Roman - 240 pages
Editions Gallimard - août 2012
Prix Interallié 2012
Michèle, la quarantaine, a été violée. Un inconnu l'a violée. Elle veut s'en remettre, elle en parle peu à son entourage, pas tout de suite. Elle s'équipe d'une bombe lacrymo et d'un système d'alarme. Et puis elle continue à vivre, à collaborer professionnellement avec son amie Anne, à coucher avec le mari de celle-ci, à regretter que son fils Vincent soit fier de bosser chez MacDo et même pas terrorisé à l'idée d'être bientôt père, à être dégoûtée par sa petite amie, à supporter sa vieille mère, à refuser d'aller voir son monstre de père en prison. La vie continue pour cette femme, pleine de froideur, de contradictions, de liberté. Son nouveau voisin pourrait susciter en elle du désir, ce qui la rassure d'ailleurs.C'est un style particulier celui de Philippe Djian, une langue moderne, parfois retorse, et ici pas de chapitres, peu de respiration, et un recul implacable que le lecteur prend par rapport à ce personnage féminin principal, si victime et si inhumaine à la fois. Elle nous interroge, nous bouscule dans ce qu'on imaginait de ces réactions par avance, elle nous interroge dans ses penchants sexuels, où par ailleurs elle apprécie la brutalité. Et puis l'ironie de l'auteur s'infiltre dans l'extrême improbabilité, la victime sans le savoir tombera dans les bras de son bourreau. Est-ce mal ? N'est-ce pas le meilleur salut, le meilleur deuil, la meilleure guérison ?

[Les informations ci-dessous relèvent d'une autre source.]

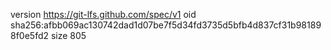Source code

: version https://git-lfs.github.com/spec/v1
oid sha256:afbb069ac130742dad1d07be7f5d34fd3735d5bfb4d837cf31b981898f0e5fd2
size 805

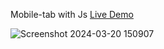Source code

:  Mobile-tab with Js [Live Demo](https://davit2605.github.io/Mobile-tab/)
 
![Screenshot 2024-03-20 150907](https://github.com/Davit2605/Mobile-tab/assets/125227660/442e9b25-82d1-49f7-a7c3-69c5ad3ccb32)

 
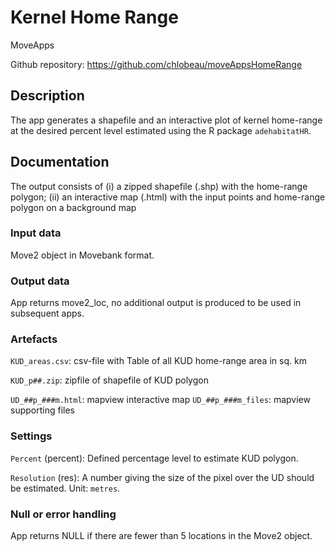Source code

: # Kernel Home Range 

MoveApps

Github repository: https://github.com/chlobeau/moveAppsHomeRange

## Description
The app generates a shapefile and an interactive plot of kernel home-range at the desired percent level estimated using the R package `adehabitatHR`.

## Documentation
The output consists of (i) a zipped shapefile (.shp) with the home-range polygon; (ii) an interactive map (.html) with the input points and home-range polygon on a background map


### Input data
Move2 object in Movebank format. 

### Output data

App returns move2_loc, no additional output is produced to be used in subsequent apps.


### Artefacts

`KUD_areas.csv`: csv-file with Table of all KUD home-range area in sq. km

`KUD_p##.zip`: zipfile of shapefile of KUD polygon

`UD_##p_###m.html`: mapview interactive map
`UD_##p_###m_files`: mapview supporting files

### Settings 

`Percent` (percent): Defined percentage level to estimate KUD polygon.

`Resolution` (res): A number giving the size of the pixel over the UD should be estimated. Unit: `metres`.

### Null or error handling

App returns NULL if there are fewer than 5 locations in the Move2 object.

Extrait :"Je suis très contrariée de la manière dont je réagis à cette histoire, de la confusion qui règne en moi et me donne chaque jour davantage le sentiment qu'elle m'échappe et s'obscurcit. Je déteste avoir à me battre contre moi-même, à me demander qui je suis. Ne pas avoir accès à ce qui est enfoui en moi, si profondément enfoui que je n'en perçois qu'une infime et vague rumeur lointaine, comme un chant oublié, déchirant, totalement illisible, ne me facilite pas les choses."
Dans ce roman, Philippe Djian parle peu de viol, il est évoqué, on n'y revient quasiment jamais. C'est le "après" qui compte. La gestion de la peur certes, puis la gestion de la culpabilité, et la gestion toute banale de la vie de mère. Un roman atypique qui peut déranger.